By Culture24 Staff | 13 December 2010
A photo of two ice cores
Ice cores containing air dating to 1410 have gone on show at the Science Museum
A glacier containing 600-year-old blocks of ice full of air trapped in Antarctica has gone on display at the Science Museum in London.

The “ice core”, collected by drilling teams from the UK and US during the British Antarctic Survey of 1989, will be shown inside a specially adapted medical freezer in the futuristic new Atmosphere climate change gallery.

The cylinders of ice hold tiny bubbles of air revealing the composition of the earth and carbon dioxide levels in the atmosphere, giving scientists crucial information in their attempts to analyse global warming.

“Ice cores reveal a record of climate and environmental change covering many hundreds of thousands of years,” says Professor Chris Rapley, the Director of the Science Museum.

“In my experience the sight and story of the extraction of ice cores, and what they tell us, never fails to enthral.

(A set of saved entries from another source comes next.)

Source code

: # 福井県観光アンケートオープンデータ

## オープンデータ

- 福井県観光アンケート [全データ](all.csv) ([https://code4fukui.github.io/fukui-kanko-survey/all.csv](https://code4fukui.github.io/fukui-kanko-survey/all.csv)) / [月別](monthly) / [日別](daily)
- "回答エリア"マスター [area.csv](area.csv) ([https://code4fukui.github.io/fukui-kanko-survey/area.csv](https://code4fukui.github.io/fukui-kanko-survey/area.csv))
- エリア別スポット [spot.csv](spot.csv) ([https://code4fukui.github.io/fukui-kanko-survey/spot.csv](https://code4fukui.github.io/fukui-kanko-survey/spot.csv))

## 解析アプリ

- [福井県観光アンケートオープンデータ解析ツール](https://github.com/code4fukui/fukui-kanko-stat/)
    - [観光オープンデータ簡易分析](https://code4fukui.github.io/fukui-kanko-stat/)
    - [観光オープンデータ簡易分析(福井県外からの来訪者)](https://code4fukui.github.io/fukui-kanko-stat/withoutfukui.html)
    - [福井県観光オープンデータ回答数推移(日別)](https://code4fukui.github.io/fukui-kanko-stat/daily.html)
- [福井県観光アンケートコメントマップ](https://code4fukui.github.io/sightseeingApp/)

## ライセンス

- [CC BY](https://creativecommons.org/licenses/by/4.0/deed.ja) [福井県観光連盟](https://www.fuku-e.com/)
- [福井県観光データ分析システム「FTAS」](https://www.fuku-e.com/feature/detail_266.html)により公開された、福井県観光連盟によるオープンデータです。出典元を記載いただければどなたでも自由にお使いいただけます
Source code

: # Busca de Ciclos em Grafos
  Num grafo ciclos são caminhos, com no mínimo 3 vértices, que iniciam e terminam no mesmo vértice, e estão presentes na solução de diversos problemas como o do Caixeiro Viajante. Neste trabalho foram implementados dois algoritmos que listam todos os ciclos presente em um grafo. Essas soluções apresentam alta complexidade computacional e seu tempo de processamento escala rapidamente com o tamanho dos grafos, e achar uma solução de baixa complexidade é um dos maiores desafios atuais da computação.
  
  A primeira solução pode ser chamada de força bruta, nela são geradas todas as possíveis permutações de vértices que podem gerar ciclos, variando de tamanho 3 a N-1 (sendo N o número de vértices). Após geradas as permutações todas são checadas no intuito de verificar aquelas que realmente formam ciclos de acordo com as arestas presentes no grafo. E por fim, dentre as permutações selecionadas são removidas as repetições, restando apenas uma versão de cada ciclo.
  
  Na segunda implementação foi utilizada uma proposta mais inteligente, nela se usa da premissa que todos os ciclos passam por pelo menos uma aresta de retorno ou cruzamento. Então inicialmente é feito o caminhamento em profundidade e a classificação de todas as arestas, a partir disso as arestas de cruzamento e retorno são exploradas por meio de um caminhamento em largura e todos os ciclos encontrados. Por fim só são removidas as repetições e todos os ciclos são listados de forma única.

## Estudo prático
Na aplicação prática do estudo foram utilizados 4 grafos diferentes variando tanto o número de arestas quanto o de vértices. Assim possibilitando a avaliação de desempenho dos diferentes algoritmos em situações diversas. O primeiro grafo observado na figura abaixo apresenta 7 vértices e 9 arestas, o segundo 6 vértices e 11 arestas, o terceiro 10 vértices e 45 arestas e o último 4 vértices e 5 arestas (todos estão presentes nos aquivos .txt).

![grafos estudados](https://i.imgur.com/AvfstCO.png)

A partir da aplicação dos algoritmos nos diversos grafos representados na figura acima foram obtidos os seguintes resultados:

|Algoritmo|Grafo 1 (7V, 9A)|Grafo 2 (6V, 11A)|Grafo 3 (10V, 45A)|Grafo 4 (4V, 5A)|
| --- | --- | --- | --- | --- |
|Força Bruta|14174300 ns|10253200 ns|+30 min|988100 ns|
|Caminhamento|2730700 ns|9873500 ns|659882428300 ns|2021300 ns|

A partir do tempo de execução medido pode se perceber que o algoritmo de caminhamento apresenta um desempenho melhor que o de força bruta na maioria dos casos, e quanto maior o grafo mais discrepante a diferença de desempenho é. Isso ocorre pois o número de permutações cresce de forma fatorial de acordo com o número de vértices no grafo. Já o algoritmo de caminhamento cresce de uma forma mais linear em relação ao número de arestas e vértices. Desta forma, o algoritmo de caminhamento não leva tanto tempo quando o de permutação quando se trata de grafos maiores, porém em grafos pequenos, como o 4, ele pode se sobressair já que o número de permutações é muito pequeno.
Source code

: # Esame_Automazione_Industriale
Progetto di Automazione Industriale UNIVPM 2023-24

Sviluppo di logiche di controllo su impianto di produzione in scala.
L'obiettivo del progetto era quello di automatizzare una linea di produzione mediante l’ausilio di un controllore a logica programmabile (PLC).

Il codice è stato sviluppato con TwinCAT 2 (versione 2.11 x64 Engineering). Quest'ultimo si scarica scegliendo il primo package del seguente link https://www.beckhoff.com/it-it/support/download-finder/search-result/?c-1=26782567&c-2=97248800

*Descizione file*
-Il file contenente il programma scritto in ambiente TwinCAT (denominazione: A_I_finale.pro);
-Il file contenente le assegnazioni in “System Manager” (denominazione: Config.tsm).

“Being confronted with a piece of ice that fell as snowfall, tens, hundreds, or even hundreds of thousands of years ago, and being able to see for yourself the bubbles of ancient air trapped within it, is like travelling back in time and is a significant moment for anyone, including the climate scientists.

“I have witnessed the awe-inspiring ‘epiphany moment’ these cores of ice can have on people as they view, or even better, feel and listen to an ephemeral object brought back to us from almost unimaginable depths of time.”

The cores show that the amount of carbon dioxide in the atmosphere has varied between 180 parts per million, during ice ages, to 300 parts per million in warm periods. The mean temperature of the Earth has also cooled and warmed by as much as ten degrees Celsius in the Polar regions.

“Today the level of CO2 in the atmosphere is close to 390ppm, 35% higher than at any time in the past 800,000 years, and is continuing to increase at a rate of 2ppm per year, which is 100 times faster than any other significant change we’ve seen in the ice core record,” explained renowned glaciologist Dr Robert Mulvaney, of the Survey team.

“Ice cores have allowed us to see in detail that greenhouse gases are so well-related to temperature and have brought the world’s attention to the fact that carbon dioxide and methane levels are now at levels far higher than they’ve ever been in the last 800,000 years.”

The Gallery has accompanied the core with a collection of portraits, notebooks and objects highlighting the work of four climate science pioneers – inventor Guy Callendar, physicist John Tyndall, Swedish chemist Svante Arrhenius and Jean Baptiste Joseph Fourier, who is widely credited with discovering the Greenhouse Effect.